> **Action item**
What lines in the entries hold the string "that"? List them.

> **Working data**
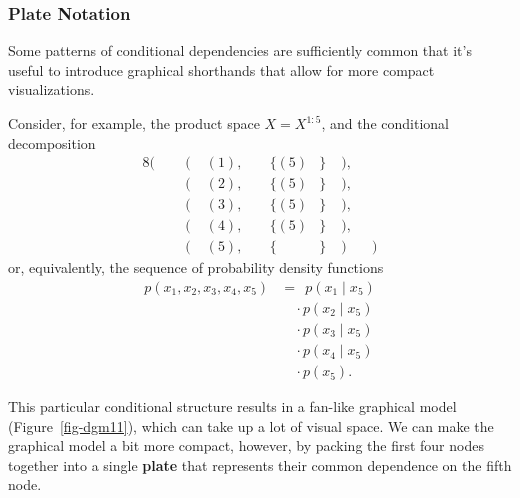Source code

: \documentclass[
  letterpaper,
  DIV=11,
  numbers=noendperiod]{scrartcl}
\begin{document}
\subsubsection{Plate Notation}\label{plate-notation}

Some patterns of conditional dependencies are sufficiently common that
it's useful to introduce graphical shorthands that allow for more
compact visualizations.

Consider, for example, the product space \(X = X^{1:5}\), and the
conditional decomposition \begin{alignat*}{8}
(& \;\; &( \; &(1),& &\{ (5) &\} \; &), &
\\
 & \;\; &( \; &(2),& &\{ (5) &\} \; &), &
\\
 & &( \; &(3),& \; &\{ (5) &\} \; &), &
\\
 & &( \; &(4),& \; &\{ (5) &\} \; &), &
\\
 & &( \; &(5),& \; &\{  &\} \; &)  &\;\;)
\end{alignat*} or, equivalently, the sequence of probability density
functions \begin{align*}
p( x_{1}, x_{2}, x_{3}, x_{4}, x_{5} )
&= \;\,
p( x_{1} \mid x_{5} )
\\
&\quad \cdot
p( x_{2} \mid x_{5} )
\\
&\quad \cdot
p( x_{3} \mid x_{5} )
\\
&\quad \cdot
p( x_{4} \mid x_{5} )
\\
&\quad \cdot
p( x_{5} ).
\end{align*}

This particular conditional structure results in a fan-like graphical
model (Figure~\ref{fig-dgm11}), which can take up a lot of visual space.
We can make the graphical model a bit more compact, however, by packing
the first four nodes together into a single \textbf{plate} that
represents their common dependence on the fifth node.
\end{document}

> **Answer**
Some patterns of conditional dependencies are sufficiently common that
it's useful to introduce graphical shorthands that allow for more
the first four nodes together into a single \textbf{plate} that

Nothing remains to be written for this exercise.